[Stored dataset items]
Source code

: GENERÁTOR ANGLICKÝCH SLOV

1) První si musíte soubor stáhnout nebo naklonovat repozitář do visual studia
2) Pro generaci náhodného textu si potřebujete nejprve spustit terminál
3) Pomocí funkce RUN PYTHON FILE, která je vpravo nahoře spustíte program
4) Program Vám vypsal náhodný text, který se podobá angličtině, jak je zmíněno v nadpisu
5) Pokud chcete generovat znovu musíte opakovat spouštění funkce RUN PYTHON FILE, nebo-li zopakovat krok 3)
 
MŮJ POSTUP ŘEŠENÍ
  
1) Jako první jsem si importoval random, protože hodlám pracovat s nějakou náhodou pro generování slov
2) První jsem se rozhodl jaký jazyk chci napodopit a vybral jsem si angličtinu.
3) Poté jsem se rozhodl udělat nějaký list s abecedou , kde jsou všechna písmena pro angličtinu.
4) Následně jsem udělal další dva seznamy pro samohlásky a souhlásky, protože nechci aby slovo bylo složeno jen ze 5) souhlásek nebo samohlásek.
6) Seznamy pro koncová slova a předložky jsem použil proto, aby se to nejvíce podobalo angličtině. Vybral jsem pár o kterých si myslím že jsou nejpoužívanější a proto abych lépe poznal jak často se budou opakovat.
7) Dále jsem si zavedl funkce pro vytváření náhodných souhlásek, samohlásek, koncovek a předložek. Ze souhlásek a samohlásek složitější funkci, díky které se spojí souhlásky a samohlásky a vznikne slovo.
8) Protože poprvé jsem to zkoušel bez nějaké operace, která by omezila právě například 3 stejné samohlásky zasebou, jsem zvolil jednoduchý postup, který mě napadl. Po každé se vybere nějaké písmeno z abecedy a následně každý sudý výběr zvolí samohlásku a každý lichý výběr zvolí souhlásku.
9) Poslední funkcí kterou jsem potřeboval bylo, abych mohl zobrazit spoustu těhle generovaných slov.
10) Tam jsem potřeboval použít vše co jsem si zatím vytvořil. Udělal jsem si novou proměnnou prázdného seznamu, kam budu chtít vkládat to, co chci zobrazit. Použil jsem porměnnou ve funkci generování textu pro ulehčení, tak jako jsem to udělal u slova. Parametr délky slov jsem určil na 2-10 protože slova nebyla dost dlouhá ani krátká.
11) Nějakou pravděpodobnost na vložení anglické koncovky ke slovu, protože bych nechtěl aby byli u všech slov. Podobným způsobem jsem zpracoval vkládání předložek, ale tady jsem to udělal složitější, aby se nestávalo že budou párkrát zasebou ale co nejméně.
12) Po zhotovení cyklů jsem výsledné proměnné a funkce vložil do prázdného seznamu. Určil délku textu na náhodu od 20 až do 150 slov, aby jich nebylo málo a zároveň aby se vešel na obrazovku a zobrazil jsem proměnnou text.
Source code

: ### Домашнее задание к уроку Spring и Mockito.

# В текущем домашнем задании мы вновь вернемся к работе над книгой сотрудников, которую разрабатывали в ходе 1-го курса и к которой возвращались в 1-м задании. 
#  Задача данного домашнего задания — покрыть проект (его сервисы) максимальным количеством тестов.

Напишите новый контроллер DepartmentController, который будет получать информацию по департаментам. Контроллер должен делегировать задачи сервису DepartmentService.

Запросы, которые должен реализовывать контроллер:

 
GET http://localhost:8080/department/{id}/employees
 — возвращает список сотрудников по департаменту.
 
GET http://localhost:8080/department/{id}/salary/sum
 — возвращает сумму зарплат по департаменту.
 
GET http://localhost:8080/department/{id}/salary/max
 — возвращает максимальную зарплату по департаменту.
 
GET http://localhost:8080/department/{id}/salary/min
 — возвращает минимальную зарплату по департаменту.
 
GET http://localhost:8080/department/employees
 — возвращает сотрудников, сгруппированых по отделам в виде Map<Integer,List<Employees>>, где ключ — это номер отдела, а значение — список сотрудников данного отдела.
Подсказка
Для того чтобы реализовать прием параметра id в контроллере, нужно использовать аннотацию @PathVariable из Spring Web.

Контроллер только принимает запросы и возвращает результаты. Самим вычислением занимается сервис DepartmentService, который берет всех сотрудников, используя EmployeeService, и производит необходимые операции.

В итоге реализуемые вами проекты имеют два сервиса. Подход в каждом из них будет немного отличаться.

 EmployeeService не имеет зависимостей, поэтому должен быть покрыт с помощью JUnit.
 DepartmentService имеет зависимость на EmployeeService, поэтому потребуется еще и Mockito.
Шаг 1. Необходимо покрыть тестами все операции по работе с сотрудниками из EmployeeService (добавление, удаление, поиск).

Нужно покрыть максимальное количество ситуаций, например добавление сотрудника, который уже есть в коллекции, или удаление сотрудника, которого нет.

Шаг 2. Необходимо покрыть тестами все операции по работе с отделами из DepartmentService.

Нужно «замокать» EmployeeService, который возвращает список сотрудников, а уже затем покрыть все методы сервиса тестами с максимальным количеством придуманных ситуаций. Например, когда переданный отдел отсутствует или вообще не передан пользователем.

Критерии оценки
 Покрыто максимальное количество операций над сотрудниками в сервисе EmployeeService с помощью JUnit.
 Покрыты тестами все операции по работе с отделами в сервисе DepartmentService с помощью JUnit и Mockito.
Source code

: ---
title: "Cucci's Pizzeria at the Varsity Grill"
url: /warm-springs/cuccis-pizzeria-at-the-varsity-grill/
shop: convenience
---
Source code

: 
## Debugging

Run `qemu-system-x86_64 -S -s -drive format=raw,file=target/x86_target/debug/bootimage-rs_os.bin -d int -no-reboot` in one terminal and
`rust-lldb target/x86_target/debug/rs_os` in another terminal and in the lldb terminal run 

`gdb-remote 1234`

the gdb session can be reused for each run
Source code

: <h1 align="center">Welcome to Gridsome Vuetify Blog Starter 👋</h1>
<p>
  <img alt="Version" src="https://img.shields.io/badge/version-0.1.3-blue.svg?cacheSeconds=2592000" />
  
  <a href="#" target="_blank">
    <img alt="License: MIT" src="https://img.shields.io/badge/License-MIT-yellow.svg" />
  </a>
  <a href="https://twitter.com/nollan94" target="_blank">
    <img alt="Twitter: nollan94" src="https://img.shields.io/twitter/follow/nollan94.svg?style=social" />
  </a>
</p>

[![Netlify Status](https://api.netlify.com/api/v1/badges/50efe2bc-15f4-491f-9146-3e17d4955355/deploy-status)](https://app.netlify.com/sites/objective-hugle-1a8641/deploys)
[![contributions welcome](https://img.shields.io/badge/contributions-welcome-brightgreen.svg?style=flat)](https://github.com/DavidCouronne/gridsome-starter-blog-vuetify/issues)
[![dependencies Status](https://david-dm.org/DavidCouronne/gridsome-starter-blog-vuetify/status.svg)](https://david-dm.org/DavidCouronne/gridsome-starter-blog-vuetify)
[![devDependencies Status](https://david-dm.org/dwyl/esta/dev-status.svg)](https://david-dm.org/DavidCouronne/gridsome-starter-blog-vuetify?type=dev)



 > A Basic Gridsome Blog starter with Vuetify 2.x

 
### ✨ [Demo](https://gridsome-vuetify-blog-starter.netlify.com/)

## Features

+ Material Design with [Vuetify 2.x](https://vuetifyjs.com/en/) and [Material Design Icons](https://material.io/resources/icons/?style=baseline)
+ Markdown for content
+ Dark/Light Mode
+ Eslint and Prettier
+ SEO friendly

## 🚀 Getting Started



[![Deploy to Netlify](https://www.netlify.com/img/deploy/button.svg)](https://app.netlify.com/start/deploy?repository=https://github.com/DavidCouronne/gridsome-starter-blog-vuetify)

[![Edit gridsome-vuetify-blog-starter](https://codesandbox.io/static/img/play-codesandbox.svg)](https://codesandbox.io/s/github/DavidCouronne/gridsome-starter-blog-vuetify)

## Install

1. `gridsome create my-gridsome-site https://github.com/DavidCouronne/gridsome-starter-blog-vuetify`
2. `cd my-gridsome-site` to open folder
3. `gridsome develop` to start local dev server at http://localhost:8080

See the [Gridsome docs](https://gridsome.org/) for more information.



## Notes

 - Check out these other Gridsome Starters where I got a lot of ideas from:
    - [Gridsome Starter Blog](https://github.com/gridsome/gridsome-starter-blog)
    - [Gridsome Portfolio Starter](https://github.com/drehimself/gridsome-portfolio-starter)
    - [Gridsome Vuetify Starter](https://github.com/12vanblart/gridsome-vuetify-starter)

- Work to be completed -
Every line above that includes the string "должен" needs to be copied.

- Output for this exercise -
Напишите новый контроллер DepartmentController, который будет получать информацию по департаментам. Контроллер должен делегировать задачи сервису DepartmentService.
Запросы, которые должен реализовывать контроллер:
 EmployeeService не имеет зависимостей, поэтому должен быть покрыт с помощью JUnit.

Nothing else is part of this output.